Commission calls for stripping Robert E. Lee of honors at West Point

The Naming Commission focused on the two service academies after recommending new names in May for Army bases that honor Confederate officers.

Commission calls for stripping Robert E. Lee of honors at West Point

The congressional commission reviewing Pentagon property honoring the Confederacy is recommending renaming facilities and removing depictions dedicated to Robert E. Lee and other leaders at West Point and the U.S. Naval Academy.

The Naming Commission, in its second report to Congress, focused on the two service academies after recommending new names in May for Army bases stretching from Texas to Virginia that honor Confederate officers.

The biggest changes in the new round are set for the U.S. Military Academy at West Point, N.Y., where multiple buildings and other facilities are named for Lee, who served as superintendent before leading the Confederate Army during the Civil War.

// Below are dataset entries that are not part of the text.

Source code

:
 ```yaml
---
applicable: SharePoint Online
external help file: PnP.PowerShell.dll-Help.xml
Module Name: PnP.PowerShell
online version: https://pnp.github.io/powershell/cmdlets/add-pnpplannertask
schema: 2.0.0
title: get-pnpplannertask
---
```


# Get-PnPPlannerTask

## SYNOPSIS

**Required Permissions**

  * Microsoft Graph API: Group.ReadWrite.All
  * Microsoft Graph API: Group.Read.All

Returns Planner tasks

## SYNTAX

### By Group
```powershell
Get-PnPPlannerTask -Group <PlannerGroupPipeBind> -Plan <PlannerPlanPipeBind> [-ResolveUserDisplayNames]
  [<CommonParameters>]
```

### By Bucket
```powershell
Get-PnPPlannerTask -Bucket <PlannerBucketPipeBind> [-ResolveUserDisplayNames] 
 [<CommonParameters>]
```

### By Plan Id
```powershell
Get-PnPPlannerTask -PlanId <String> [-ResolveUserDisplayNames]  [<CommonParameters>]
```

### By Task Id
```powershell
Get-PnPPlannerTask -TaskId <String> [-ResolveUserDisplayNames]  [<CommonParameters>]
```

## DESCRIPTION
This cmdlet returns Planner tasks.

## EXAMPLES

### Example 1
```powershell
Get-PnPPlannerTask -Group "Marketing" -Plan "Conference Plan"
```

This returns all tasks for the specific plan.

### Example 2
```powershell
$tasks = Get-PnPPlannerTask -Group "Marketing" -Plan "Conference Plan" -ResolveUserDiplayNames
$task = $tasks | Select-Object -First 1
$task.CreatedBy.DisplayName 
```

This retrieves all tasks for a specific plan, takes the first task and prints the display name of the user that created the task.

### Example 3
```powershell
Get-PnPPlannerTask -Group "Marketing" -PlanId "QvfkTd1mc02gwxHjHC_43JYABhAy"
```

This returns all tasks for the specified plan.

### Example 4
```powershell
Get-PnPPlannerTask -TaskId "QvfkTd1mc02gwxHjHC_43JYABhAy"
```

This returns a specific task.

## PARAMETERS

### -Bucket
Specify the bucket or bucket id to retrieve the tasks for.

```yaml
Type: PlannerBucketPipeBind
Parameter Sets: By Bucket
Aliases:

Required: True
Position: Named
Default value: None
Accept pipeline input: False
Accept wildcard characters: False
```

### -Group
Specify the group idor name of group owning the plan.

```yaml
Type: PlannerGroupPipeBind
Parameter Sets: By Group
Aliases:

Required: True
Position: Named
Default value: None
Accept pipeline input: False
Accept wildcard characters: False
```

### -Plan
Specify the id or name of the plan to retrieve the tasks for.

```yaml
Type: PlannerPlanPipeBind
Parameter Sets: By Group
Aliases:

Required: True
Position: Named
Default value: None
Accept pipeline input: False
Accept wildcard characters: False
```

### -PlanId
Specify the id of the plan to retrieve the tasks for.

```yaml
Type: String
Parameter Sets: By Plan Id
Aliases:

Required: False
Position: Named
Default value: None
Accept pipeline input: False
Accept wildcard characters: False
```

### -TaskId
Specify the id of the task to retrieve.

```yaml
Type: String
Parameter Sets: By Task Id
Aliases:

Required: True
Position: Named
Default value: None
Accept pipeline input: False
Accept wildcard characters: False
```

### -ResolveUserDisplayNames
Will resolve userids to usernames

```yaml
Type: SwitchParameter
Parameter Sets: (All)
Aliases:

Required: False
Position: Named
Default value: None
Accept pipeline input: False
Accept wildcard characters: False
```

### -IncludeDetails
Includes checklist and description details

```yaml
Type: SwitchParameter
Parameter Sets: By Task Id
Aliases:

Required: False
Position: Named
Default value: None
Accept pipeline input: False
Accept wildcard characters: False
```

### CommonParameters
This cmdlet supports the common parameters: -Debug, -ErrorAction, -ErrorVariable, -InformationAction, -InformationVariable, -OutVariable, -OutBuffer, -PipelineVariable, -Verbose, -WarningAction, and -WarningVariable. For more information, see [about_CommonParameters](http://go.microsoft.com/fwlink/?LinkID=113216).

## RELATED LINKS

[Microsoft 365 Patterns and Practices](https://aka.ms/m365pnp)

That includes Lee Barracks, where cadets are housed, a day care center, a road, a gate and a portrait that hangs in Jefferson Hall of Lee wearing his Confederate uniform.

POLITICO first reported in June that the famous portrait would be singled out by the bipartisan commission for removal.

“The Commissioners do not make these recommendations with any intention of ‘erasing history,” its new report released on Monday states. “The facts of the past remain and the commissioners are confident the history of the Civil War will continue to be taught at all service academies with all the quality and complex detail our national past deserves.

“Rather, they make these recommendations to affirm West Point’s long tradition of educating future generations of America’s military leaders to represent the best of our national ideals,” it adds.

Other Confederate generals who will no longer be honored on the campus include P.G.T. Beauregard, who led the attack on Fort Sumter that marked the opening of the Civil War, and William Hardee, another former superintendent who fought for the Confederacy.

At the Naval Academy in Annapolis, Md., the commission calls for renaming Buchanan House, the superintendent’s quarters honoring Adm. Frank Buchanan, a leader of the Confederate Navy, as well as an engineering building named for Cmdr. Matthew Maury, an astronomer and a Confederate naval officer.

However, the commission decided that Confederate artifacts contained in museums do not fall under its jurisdiction, “since the purpose of these museums is to collect, preserve, exhibit, and interpret historically significant artifacts pertaining to that base, mission, or other focus.”

It also does not call for the removal of any grave markers for the Confederate fallen. “No grave markers at the United States Military Academy or the United States Naval Academy — nor at any base under the remit of the Commission — would be considered for removal,” the report says.

A final report to Congress is due by Oct. 1 on the remaining assets at other DoD installations that were not covered in the first two reports. Lawmakers and the Pentagon chief must approve the changes before they can go into effect.